If the CSV has debit/credit amounts in separate fields, assign to the
`amount-in` and `amount-out` pseudo fields instead. (Whichever one has a
value will be used, with appropriate sign. If both contain a value, it
may not work so well.)
If an amount value is parenthesised, it will be de-parenthesised and
sign-flipped.
If an amount value begins with a double minus sign, those will cancel
out and be removed.
If the CSV has the currency symbol in a separate field, assign that to
the `currency` pseudo field to have it prepended to the amount.
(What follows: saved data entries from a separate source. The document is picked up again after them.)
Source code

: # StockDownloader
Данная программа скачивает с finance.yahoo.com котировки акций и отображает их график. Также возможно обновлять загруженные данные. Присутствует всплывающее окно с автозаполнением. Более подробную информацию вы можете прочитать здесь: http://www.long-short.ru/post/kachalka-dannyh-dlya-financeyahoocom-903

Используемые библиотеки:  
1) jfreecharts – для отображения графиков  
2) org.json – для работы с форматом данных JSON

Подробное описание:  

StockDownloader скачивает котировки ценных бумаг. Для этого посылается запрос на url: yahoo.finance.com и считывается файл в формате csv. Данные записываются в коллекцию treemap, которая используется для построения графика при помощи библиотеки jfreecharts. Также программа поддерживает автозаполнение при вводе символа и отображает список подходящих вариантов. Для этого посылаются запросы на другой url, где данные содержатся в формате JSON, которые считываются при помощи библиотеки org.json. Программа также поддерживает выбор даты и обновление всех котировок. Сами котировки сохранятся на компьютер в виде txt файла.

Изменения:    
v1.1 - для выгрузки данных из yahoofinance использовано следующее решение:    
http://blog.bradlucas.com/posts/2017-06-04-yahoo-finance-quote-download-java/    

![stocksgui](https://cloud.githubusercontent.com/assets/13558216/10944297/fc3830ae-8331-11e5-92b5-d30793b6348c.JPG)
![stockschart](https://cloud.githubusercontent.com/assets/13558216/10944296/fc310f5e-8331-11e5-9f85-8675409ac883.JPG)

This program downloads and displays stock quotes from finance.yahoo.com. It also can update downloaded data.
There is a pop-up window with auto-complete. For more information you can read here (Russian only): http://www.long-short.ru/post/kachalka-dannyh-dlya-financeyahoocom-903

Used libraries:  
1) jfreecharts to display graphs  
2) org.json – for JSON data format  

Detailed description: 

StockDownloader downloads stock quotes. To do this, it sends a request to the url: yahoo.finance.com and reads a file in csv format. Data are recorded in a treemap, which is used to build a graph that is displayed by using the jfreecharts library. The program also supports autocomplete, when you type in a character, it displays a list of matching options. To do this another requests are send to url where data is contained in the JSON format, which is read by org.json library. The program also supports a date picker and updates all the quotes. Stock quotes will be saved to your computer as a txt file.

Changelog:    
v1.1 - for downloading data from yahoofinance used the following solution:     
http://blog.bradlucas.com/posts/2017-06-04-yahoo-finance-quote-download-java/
Or, you
can use a [field assignment](#field-assignment) to `amount` that
interpolates both CSV fields (giving more control, eg to put the
currency symbol on the right).
### CSV balance assertions
If the CSV includes a running balance, you can assign that to the
`balance` pseudo field; whenever the running balance value is non-empty,
it will be [asserted](/journal.html#balance-assertions) as the balance
after the `account1` posting.
### Reading multiple CSV files
You can read multiple CSV files at once using multiple `-f` arguments on
the command line, and hledger will look for a correspondingly-named
rules file for each. Note if you use the `--rules-file` option, this one
rules file will be used for all the CSV files being read.